(Saved data entries)
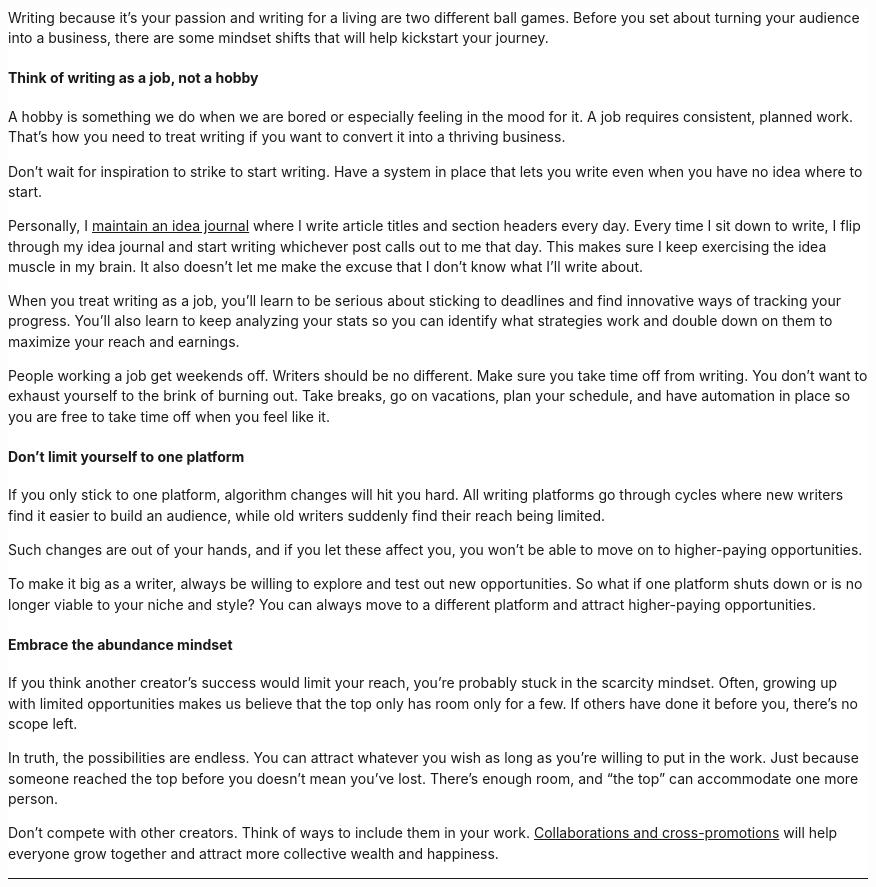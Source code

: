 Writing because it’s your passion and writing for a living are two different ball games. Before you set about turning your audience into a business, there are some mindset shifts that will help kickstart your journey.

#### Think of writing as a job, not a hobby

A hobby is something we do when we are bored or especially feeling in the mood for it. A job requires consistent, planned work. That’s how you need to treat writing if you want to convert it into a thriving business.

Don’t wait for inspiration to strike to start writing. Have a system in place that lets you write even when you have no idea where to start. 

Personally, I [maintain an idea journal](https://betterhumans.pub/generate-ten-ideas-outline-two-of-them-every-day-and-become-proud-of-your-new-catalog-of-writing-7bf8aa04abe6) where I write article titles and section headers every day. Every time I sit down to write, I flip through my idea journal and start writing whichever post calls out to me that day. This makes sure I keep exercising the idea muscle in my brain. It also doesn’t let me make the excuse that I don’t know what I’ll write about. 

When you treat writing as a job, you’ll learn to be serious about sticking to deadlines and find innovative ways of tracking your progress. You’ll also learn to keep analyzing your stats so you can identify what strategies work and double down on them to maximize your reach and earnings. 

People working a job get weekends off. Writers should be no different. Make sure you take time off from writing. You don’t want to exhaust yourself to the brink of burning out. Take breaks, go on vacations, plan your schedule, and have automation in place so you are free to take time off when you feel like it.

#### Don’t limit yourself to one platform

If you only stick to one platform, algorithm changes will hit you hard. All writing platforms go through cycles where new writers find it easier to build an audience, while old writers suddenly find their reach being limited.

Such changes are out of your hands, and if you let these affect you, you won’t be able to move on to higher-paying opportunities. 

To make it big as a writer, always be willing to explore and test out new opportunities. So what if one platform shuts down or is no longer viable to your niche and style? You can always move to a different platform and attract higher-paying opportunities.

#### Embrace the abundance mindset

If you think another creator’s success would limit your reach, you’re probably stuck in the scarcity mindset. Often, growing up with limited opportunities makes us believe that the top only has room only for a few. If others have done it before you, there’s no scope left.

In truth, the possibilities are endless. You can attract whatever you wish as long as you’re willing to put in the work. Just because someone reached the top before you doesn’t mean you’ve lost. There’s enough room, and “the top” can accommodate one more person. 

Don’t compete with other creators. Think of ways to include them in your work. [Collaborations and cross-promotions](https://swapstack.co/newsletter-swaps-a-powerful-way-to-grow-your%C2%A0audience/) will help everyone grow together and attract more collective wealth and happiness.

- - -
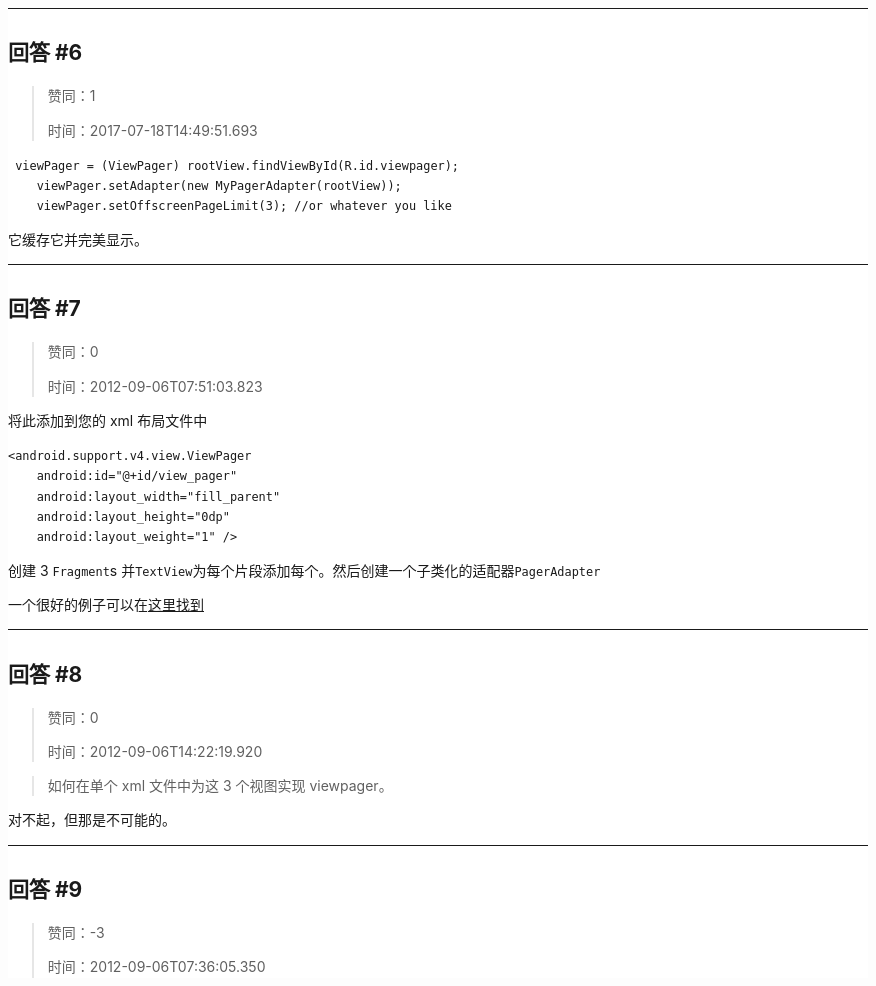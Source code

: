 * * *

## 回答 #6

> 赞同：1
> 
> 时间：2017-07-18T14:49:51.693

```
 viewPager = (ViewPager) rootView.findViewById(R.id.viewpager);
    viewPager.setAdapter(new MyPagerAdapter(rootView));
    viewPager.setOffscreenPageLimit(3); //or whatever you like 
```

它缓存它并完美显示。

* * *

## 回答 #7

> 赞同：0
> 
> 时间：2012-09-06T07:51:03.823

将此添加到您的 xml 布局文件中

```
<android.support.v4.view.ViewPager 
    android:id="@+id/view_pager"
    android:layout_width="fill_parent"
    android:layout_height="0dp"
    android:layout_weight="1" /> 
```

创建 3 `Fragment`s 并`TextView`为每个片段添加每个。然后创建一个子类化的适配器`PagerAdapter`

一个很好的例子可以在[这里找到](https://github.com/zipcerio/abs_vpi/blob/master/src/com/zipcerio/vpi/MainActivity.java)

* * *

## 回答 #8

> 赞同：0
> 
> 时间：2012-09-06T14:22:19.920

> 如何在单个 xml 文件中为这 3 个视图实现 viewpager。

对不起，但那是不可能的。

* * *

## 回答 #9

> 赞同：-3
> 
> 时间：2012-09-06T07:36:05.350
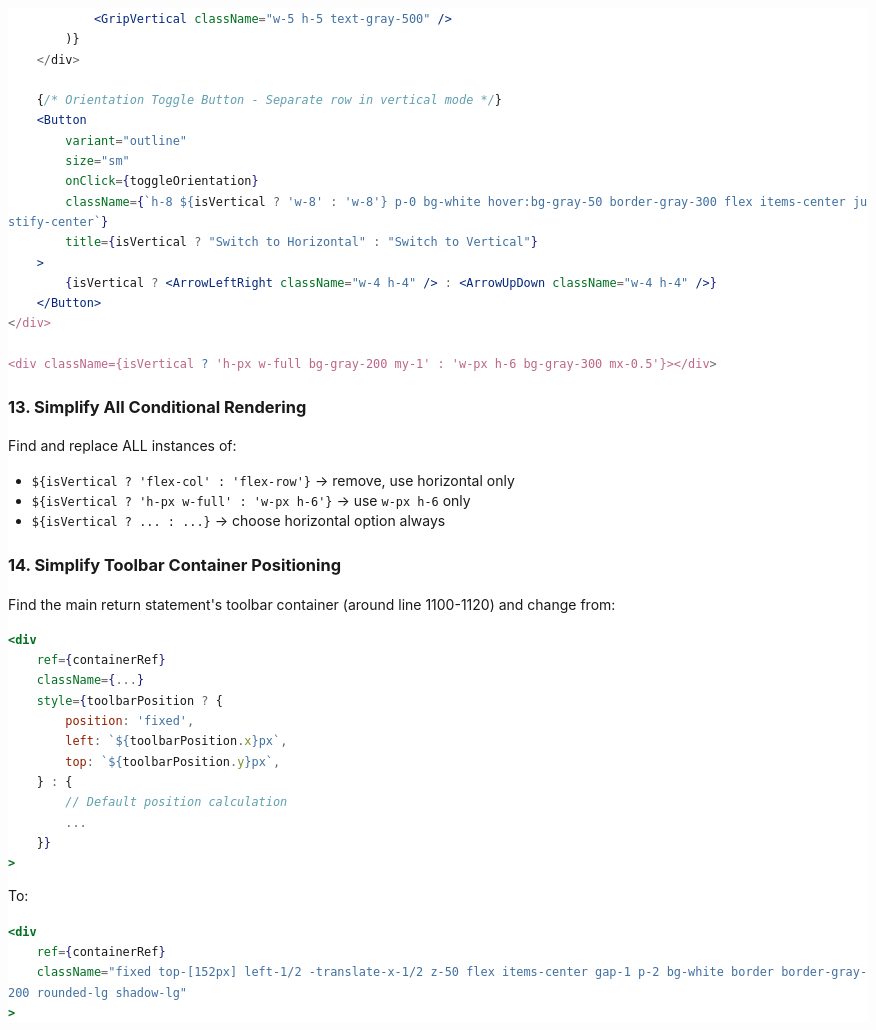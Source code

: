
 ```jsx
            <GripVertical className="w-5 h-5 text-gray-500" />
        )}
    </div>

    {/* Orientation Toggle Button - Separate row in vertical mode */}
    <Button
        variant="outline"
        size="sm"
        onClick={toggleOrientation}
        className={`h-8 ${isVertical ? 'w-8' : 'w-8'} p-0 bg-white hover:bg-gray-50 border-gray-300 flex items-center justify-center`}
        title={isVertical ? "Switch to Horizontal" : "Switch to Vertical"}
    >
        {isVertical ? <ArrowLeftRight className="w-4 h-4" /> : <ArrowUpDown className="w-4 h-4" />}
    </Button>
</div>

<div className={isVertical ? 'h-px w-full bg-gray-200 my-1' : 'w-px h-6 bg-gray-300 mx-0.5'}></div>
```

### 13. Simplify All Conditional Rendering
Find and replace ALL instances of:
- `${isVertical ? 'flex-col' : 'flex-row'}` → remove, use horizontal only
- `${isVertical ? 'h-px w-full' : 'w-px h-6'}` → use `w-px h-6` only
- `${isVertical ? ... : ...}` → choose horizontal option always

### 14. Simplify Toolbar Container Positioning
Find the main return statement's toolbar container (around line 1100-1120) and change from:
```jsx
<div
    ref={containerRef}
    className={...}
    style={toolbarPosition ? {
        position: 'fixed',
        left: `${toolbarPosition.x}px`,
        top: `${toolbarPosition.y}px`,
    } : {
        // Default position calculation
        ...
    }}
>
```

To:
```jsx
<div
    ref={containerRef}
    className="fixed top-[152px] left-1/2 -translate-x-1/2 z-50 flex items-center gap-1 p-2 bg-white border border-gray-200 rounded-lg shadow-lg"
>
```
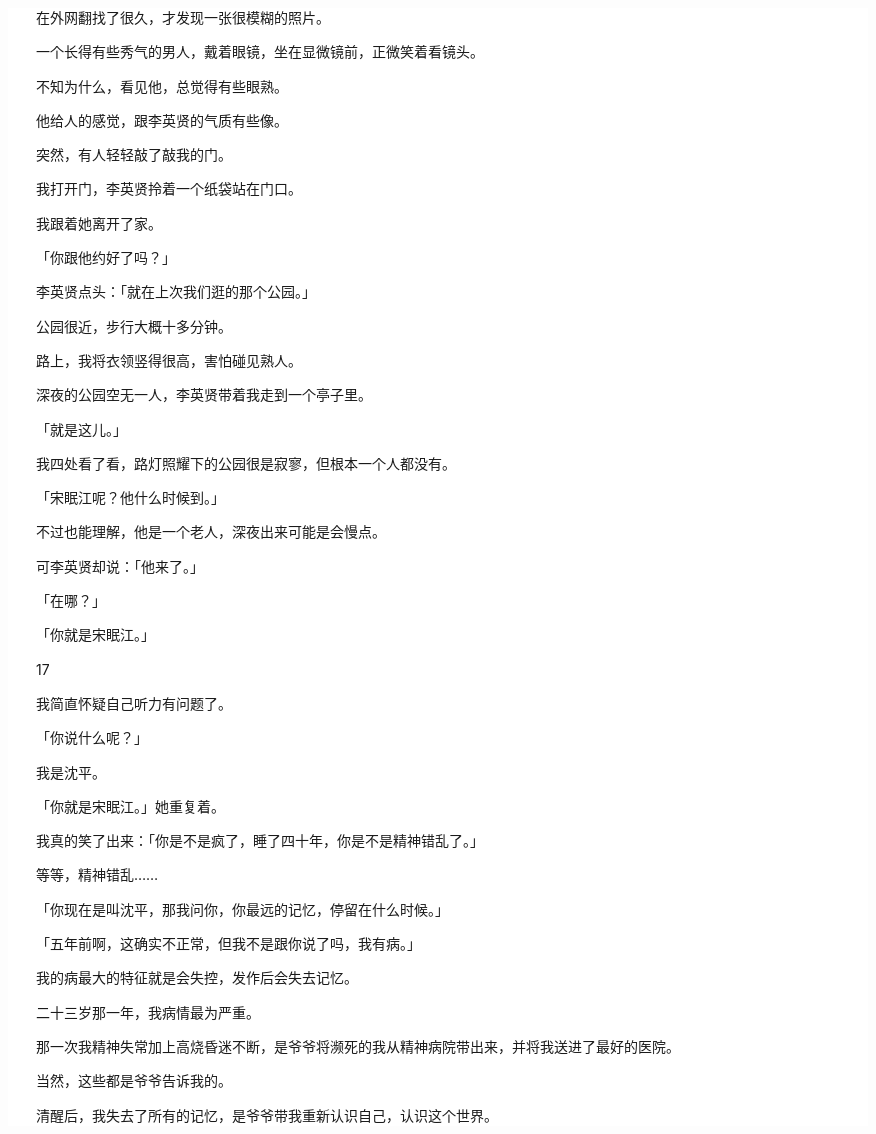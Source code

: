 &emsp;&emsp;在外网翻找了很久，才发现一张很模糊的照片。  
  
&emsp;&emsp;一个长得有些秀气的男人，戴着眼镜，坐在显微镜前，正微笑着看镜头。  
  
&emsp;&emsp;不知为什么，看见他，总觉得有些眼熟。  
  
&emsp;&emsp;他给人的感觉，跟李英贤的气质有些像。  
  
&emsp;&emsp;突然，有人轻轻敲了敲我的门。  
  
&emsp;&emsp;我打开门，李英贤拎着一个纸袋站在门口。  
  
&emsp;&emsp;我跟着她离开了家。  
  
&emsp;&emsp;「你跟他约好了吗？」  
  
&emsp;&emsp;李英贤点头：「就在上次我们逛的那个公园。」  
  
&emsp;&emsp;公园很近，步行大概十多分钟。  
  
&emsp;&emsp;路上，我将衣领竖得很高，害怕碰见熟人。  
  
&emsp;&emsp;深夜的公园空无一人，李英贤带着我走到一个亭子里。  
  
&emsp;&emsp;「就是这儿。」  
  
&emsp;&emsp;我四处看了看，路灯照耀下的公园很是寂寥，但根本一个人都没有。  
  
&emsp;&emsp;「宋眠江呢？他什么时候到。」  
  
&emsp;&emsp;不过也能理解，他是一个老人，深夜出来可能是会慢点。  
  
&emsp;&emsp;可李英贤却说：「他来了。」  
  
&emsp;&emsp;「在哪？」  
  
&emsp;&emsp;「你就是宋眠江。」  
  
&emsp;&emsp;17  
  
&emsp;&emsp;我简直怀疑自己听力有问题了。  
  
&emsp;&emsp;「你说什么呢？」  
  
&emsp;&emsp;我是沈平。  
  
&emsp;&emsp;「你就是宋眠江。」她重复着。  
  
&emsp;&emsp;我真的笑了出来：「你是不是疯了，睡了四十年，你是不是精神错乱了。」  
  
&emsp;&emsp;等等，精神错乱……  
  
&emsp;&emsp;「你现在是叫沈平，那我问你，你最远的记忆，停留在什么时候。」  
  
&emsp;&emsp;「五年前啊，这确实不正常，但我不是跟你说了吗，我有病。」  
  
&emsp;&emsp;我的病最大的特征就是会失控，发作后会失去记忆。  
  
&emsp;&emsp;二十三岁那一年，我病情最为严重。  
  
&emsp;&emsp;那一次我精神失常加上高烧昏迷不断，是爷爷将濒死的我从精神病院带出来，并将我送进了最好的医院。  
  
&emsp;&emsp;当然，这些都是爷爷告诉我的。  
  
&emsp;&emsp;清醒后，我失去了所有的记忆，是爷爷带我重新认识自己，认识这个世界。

▶ Work to be completed
The answer to this exercise is one number: how many lines of the records above contain the string "business".

▶ Reply
2